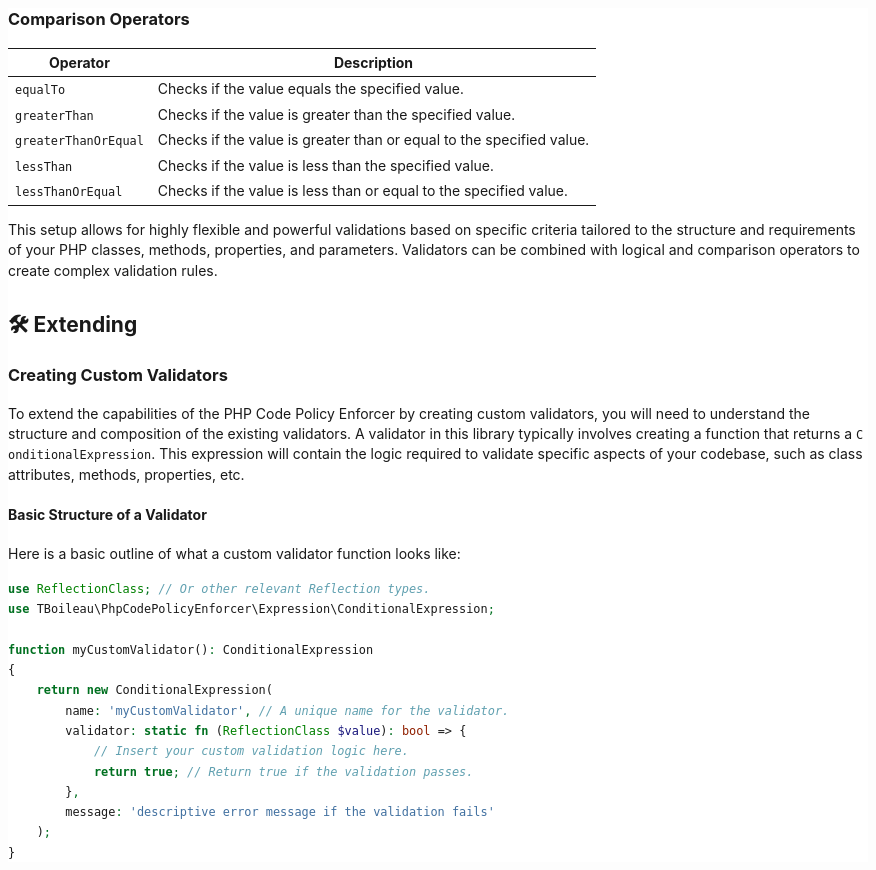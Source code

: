### Comparison Operators

| Operator             | Description                                                          |
|----------------------|----------------------------------------------------------------------|
| `equalTo`            | Checks if the value equals the specified value.                      |
| `greaterThan`        | Checks if the value is greater than the specified value.             |
| `greaterThanOrEqual` | Checks if the value is greater than or equal to the specified value. |
| `lessThan`           | Checks if the value is less than the specified value.                |
| `lessThanOrEqual`    | Checks if the value is less than or equal to the specified value.    |

This setup allows for highly flexible and powerful validations based on specific criteria tailored to the structure and
requirements of your PHP classes, methods, properties, and parameters. Validators can be combined with logical and
comparison operators to create complex validation rules.

## 🛠 Extending

### Creating Custom Validators

To extend the capabilities of the PHP Code Policy Enforcer by creating custom validators, you will need to understand
the structure and composition of the existing validators. A validator in this library typically involves creating a
function that returns a `ConditionalExpression`. This expression will contain the logic required to validate specific
aspects of your codebase, such as class attributes, methods, properties, etc.

#### Basic Structure of a Validator

Here is a basic outline of what a custom validator function looks like:

```php
use ReflectionClass; // Or other relevant Reflection types.
use TBoileau\PhpCodePolicyEnforcer\Expression\ConditionalExpression;

function myCustomValidator(): ConditionalExpression
{
    return new ConditionalExpression(
        name: 'myCustomValidator', // A unique name for the validator.
        validator: static fn (ReflectionClass $value): bool => {
            // Insert your custom validation logic here.
            return true; // Return true if the validation passes.
        },
        message: 'descriptive error message if the validation fails'
    );
}
```
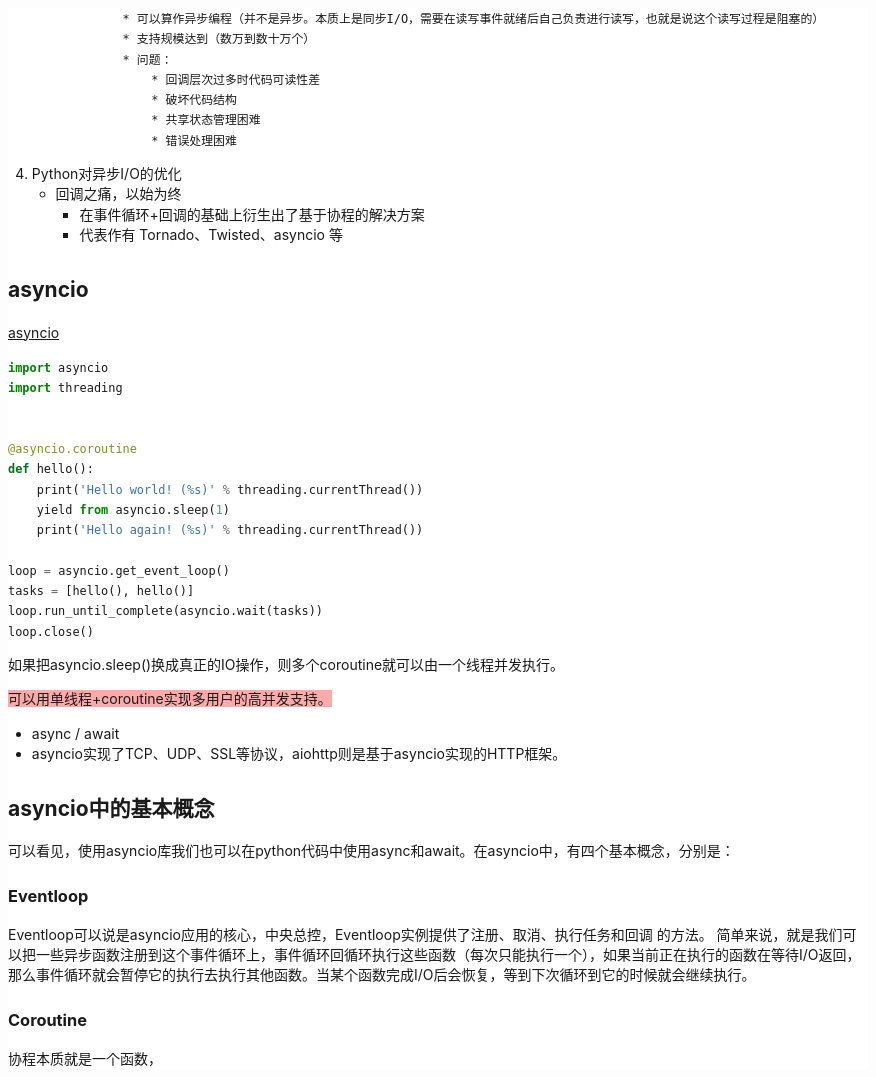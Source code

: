                     * 可以算作异步编程（并不是异步。本质上是同步I/O，需要在读写事件就绪后自己负责进行读写，也就是说这个读写过程是阻塞的）
                    * 支持规模达到（数万到数十万个）
                    * 问题：
                        * 回调层次过多时代码可读性差
                        * 破坏代码结构
                        * 共享状态管理困难
                        * 错误处理困难
4. Python对异步I/O的优化
    * 回调之痛，以始为终
        * 在事件循环+回调的基础上衍生出了基于协程的解决方案
        * 代表作有 Tornado、Twisted、asyncio 等

## asyncio 
[asyncio](https://www.lylinux.net/article/2019/6/9/57.html)

```python
import asyncio
import threading


@asyncio.coroutine
def hello():
    print('Hello world! (%s)' % threading.currentThread())
    yield from asyncio.sleep(1)
    print('Hello again! (%s)' % threading.currentThread())

loop = asyncio.get_event_loop()
tasks = [hello(), hello()]
loop.run_until_complete(asyncio.wait(tasks))
loop.close()
```
如果把asyncio.sleep()换成真正的IO操作，则多个coroutine就可以由一个线程并发执行。

<span style="background-color: #ffaaaa"><span style="background-color: #ffaaaa">可以用单线程+</span><span style="background-color: #ffaaaa">coroutine</span><span style="background-color: #ffaaaa">实现多用户的高并发支持。</span></span>

* async / await
* asyncio实现了TCP、UDP、SSL等协议，aiohttp则是基于asyncio实现的HTTP框架。

## asyncio中的基本概念

可以看见，使用asyncio库我们也可以在python代码中使用async和await。在asyncio中，有四个基本概念，分别是：

### Eventloop

Eventloop可以说是asyncio应用的核心，中央总控，Eventloop实例提供了注册、取消、执行任务和回调 的方法。 简单来说，就是我们可以把一些异步函数注册到这个事件循环上，事件循环回循环执行这些函数（每次只能执行一个），如果当前正在执行的函数在等待I/O返回，那么事件循环就会暂停它的执行去执行其他函数。当某个函数完成I/O后会恢复，等到下次循环到它的时候就会继续执行。

### Coroutine

协程本质就是一个函数，
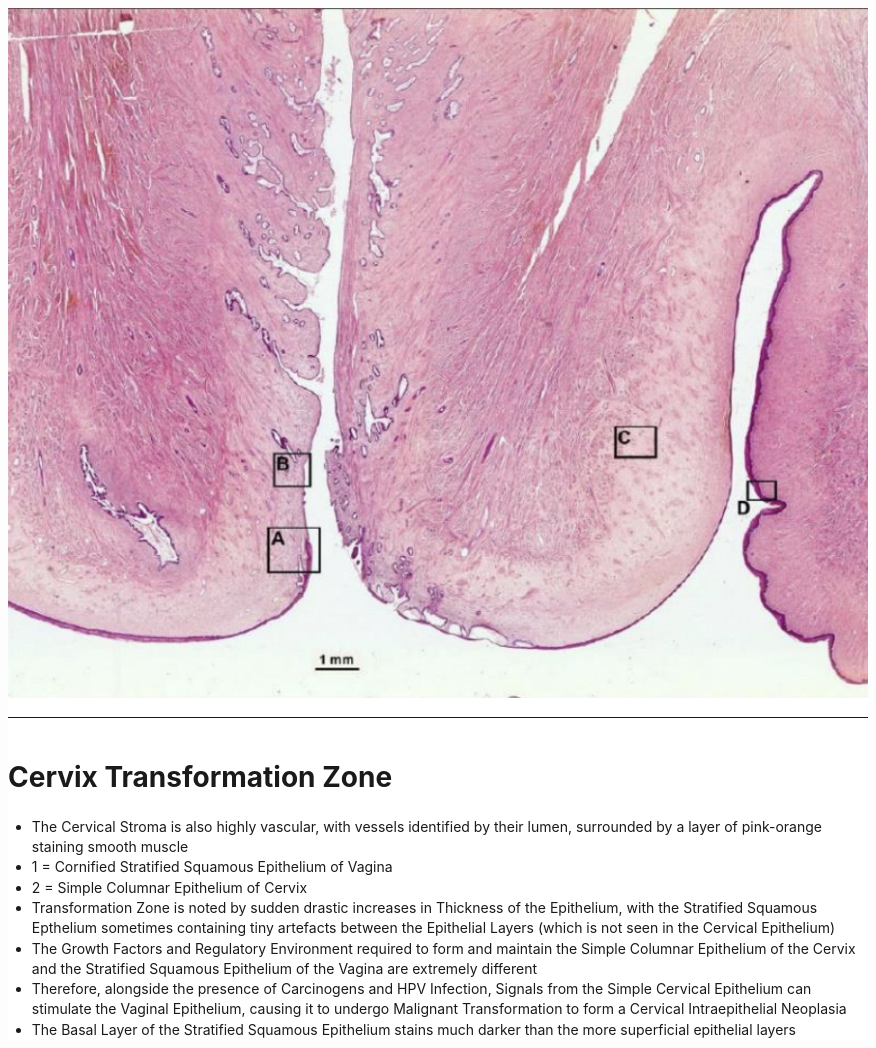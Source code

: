 ![Screenshot 2022-02-04 at 12.37.20.png](%5B040%5D%20Functional%20Histology%20of%20Reproduction%2091edd758c155454cb5156f3945e0e17d/Screenshot_2022-02-04_at_12.37.20.png)

---

# Cervix Transformation Zone

- The Cervical Stroma is also highly vascular, with vessels identified by their lumen, surrounded by a layer of pink-orange staining smooth muscle
- 1 = Cornified Stratified Squamous Epithelium of Vagina
- 2 = Simple Columnar Epithelium of Cervix
- Transformation Zone is noted by sudden drastic increases in Thickness of the Epithelium, with the Stratified Squamous Epthelium sometimes containing tiny artefacts between the Epithelial Layers (which is not seen in the Cervical Epithelium)
- The Growth Factors and Regulatory Environment required to form and maintain the Simple Columnar Epithelium of the Cervix and the Stratified Squamous Epithelium of the Vagina are extremely different
- Therefore, alongside the presence of Carcinogens and HPV Infection, Signals from the Simple Cervical Epithelium can stimulate the Vaginal Epithelium, causing it to undergo Malignant Transformation to form a Cervical Intraepithelial Neoplasia
- The Basal Layer of the Stratified Squamous Epithelium stains much darker than the more superficial epithelial layers
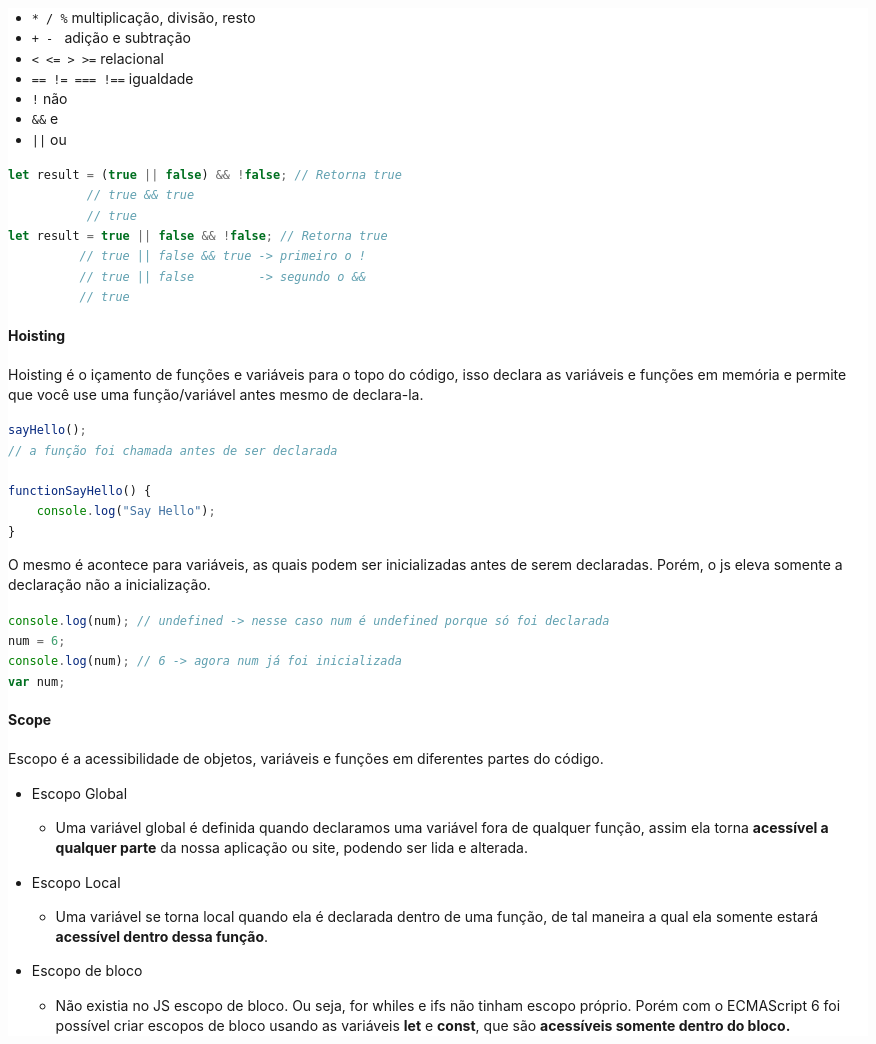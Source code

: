 - `* / %` multiplicação, divisão, resto
- `+ - ` adição e subtração
- `< <= > >=` relacional
- `== != === !==` igualdade
- `!` não
- `&&` e
- `||` ou

```javascript
let result = (true || false) && !false; // Retorna true
           // true && true
           // true
let result = true || false && !false; // Retorna true
          // true || false && true -> primeiro o !
          // true || false         -> segundo o &&
          // true 
```


#### <a name="hoisting"></a> Hoisting
Hoisting é o içamento de funções e variáveis para o topo do código, isso declara as variáveis e funções em memória e permite que você use uma função/variável antes mesmo de declara-la.
```javascript
sayHello();
// a função foi chamada antes de ser declarada
    
functionSayHello() {
    console.log("Say Hello");
}
```
O mesmo é acontece para variáveis, as quais podem ser inicializadas antes de serem declaradas. Porém, o js eleva somente a declaração não a inicialização.
```javascript 
console.log(num); // undefined -> nesse caso num é undefined porque só foi declarada
num = 6;
console.log(num); // 6 -> agora num já foi inicializada
var num;
```

####  <a name="scope"></a>Scope
Escopo é a acessibilidade de objetos, variáveis e funções em diferentes partes do código.

- Escopo Global
	- Uma variável global é definida quando declaramos uma variável fora de qualquer função, assim ela torna **acessível a qualquer parte** da nossa aplicação ou site, podendo ser lida e alterada.

- Escopo Local
	- Uma variável se torna local quando ela é declarada dentro de uma função, de tal maneira a qual ela somente estará **acessível dentro dessa função**.
	
- Escopo de bloco
	- Não existia no JS escopo de bloco. Ou seja, for whiles e ifs não tinham escopo próprio. Porém com o ECMAScript 6 foi possível criar escopos de bloco usando as variáveis **let** e **const**, que são **acessíveis somente dentro do bloco.**
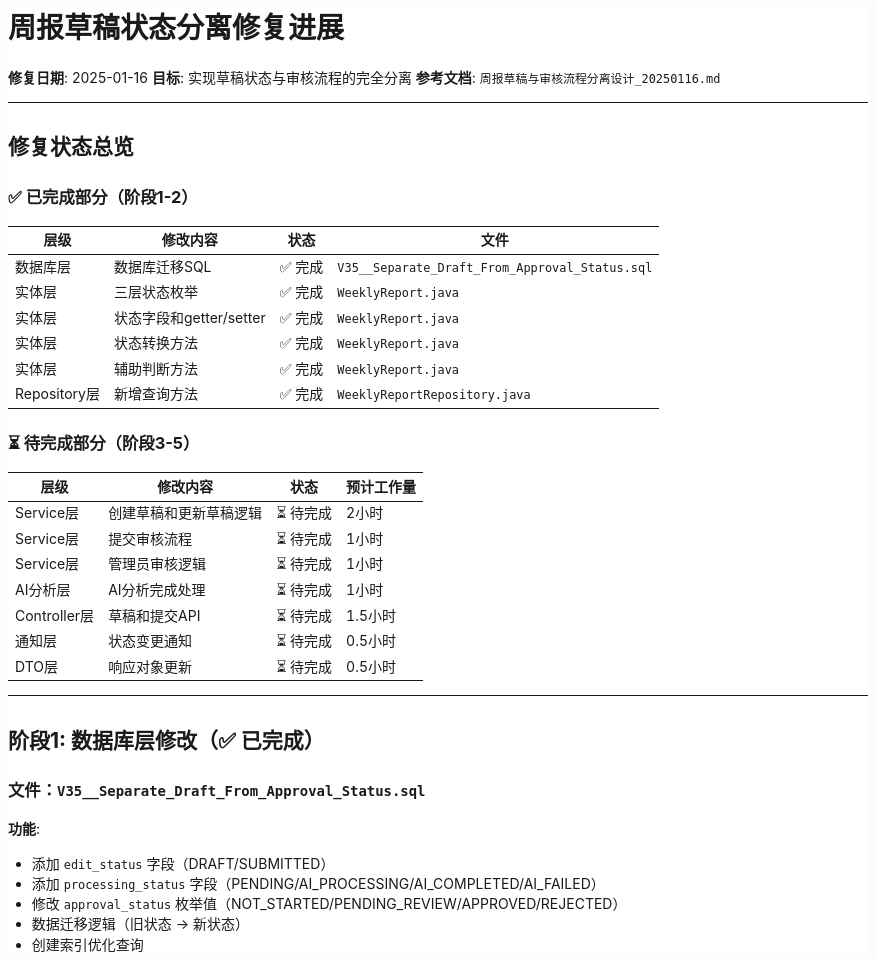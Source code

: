 # 周报草稿状态分离修复进展

**修复日期**: 2025-01-16
**目标**: 实现草稿状态与审核流程的完全分离
**参考文档**: `周报草稿与审核流程分离设计_20250116.md`

---

## 修复状态总览

### ✅ 已完成部分（阶段1-2）

| 层级 | 修改内容 | 状态 | 文件 |
|------|---------|-----|------|
| 数据库层 | 数据库迁移SQL | ✅ 完成 | `V35__Separate_Draft_From_Approval_Status.sql` |
| 实体层 | 三层状态枚举 | ✅ 完成 | `WeeklyReport.java` |
| 实体层 | 状态字段和getter/setter | ✅ 完成 | `WeeklyReport.java` |
| 实体层 | 状态转换方法 | ✅ 完成 | `WeeklyReport.java` |
| 实体层 | 辅助判断方法 | ✅ 完成 | `WeeklyReport.java` |
| Repository层 | 新增查询方法 | ✅ 完成 | `WeeklyReportRepository.java` |

### ⏳ 待完成部分（阶段3-5）

| 层级 | 修改内容 | 状态 | 预计工作量 |
|------|---------|-----|-----------|
| Service层 | 创建草稿和更新草稿逻辑 | ⏳ 待完成 | 2小时 |
| Service层 | 提交审核流程 | ⏳ 待完成 | 1小时 |
| Service层 | 管理员审核逻辑 | ⏳ 待完成 | 1小时 |
| AI分析层 | AI分析完成处理 | ⏳ 待完成 | 1小时 |
| Controller层 | 草稿和提交API | ⏳ 待完成 | 1.5小时 |
| 通知层 | 状态变更通知 | ⏳ 待完成 | 0.5小时 |
| DTO层 | 响应对象更新 | ⏳ 待完成 | 0.5小时 |

---

## 阶段1: 数据库层修改（✅ 已完成）

### 文件：`V35__Separate_Draft_From_Approval_Status.sql`

**功能**:
- 添加 `edit_status` 字段（DRAFT/SUBMITTED）
- 添加 `processing_status` 字段（PENDING/AI_PROCESSING/AI_COMPLETED/AI_FAILED）
- 修改 `approval_status` 枚举值（NOT_STARTED/PENDING_REVIEW/APPROVED/REJECTED）
- 数据迁移逻辑（旧状态 → 新状态）
- 创建索引优化查询
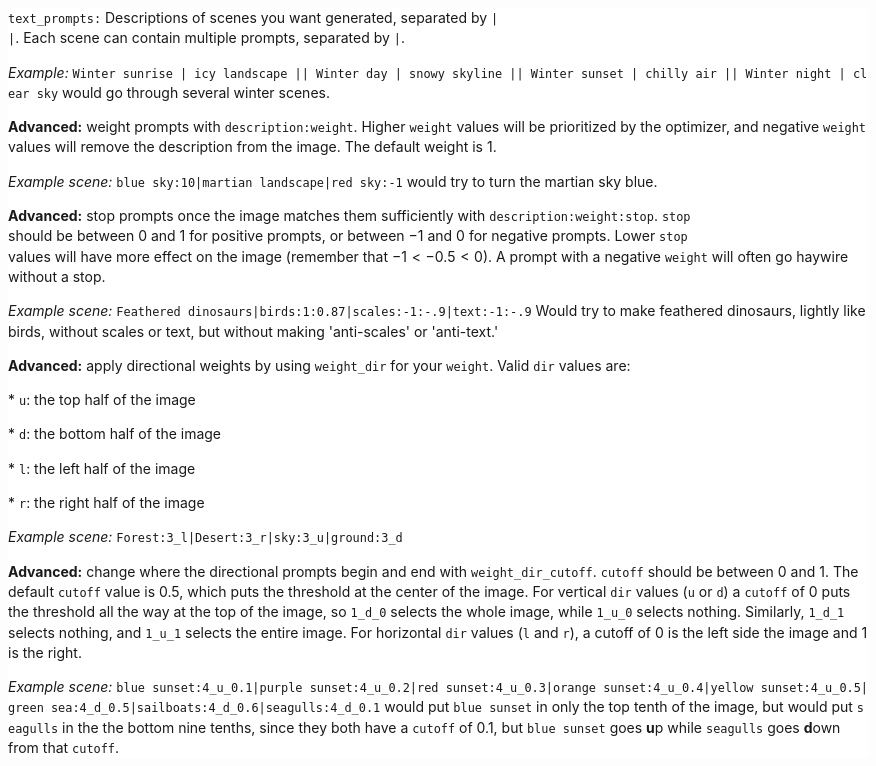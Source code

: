 `text_prompts:` Descriptions of scenes you want generated, separated by `||`. Each scene can contain multiple prompts, separated by `|`.

  

*Example:* `Winter sunrise | icy landscape || Winter day | snowy skyline || Winter sunset | chilly air || Winter night | clear sky` would go through several winter scenes.

  

**Advanced:** weight prompts with `description:weight`. Higher `weight` values will be prioritized by the optimizer, and negative `weight` values will remove the description from the image. The default weight is $1$.

  

*Example scene:* `blue sky:10|martian landscape|red sky:-1` would try to turn the martian sky blue.

  

**Advanced:** stop prompts once the image matches them sufficiently with `description:weight:stop`. `stop` should be between $0$ and $1$ for positive prompts, or between $-1$ and $0$ for negative prompts. Lower `stop` values will have more effect on the image (remember that $-1<-0.5<0$). A prompt with a negative `weight` will often go haywire without a stop.

  

*Example scene:* `Feathered dinosaurs|birds:1:0.87|scales:-1:-.9|text:-1:-.9` Would try to make feathered dinosaurs, lightly like birds, without scales or text, but without making 'anti-scales' or 'anti-text.'

  

**Advanced:** apply directional weights by using `weight_dir` for your `weight`. Valid `dir` values are:

  

* `u`: the top half of the image

* `d`: the bottom half of the image

* `l`: the left half of the image

* `r`: the right half of the image

  

*Example scene:* `Forest:3_l|Desert:3_r|sky:3_u|ground:3_d`

  

**Advanced:** change where the directional prompts begin and end with `weight_dir_cutoff`. `cutoff` should be between $0$ and $1$. The default `cutoff` value is 0.5, which puts the threshold at the center of the image. For vertical `dir` values (`u` or `d`) a `cutoff` of $0$ puts the threshold all the way at the top of the image, so `1_d_0` selects the whole image, while `1_u_0` selects nothing. Similarly, `1_d_1` selects nothing, and `1_u_1` selects the entire image. For horizontal `dir` values (`l` and `r`), a cutoff of $0$ is the left side the image and $1$ is the right.

  

*Example scene:* `blue sunset:4_u_0.1|purple sunset:4_u_0.2|red sunset:4_u_0.3|orange sunset:4_u_0.4|yellow sunset:4_u_0.5|green sea:4_d_0.5|sailboats:4_d_0.6|seagulls:4_d_0.1` would put `blue sunset` in only the top tenth of the image, but would put `seagulls` in the the bottom nine tenths, since they both have a `cutoff` of $0.1$, but `blue sunset` goes **u**p while `seagulls` goes **d**own from that `cutoff`.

-*-*-

*What you need to do*. Give only the lines from the one holding "This setup allows" through the one holding "requirements of your", each restated exactly as it appears above.

*Response to this task*.
This setup allows for highly flexible and powerful validations based on specific criteria tailored to the structure and
requirements of your PHP classes, methods, properties, and parameters. Validators can be combined with logical and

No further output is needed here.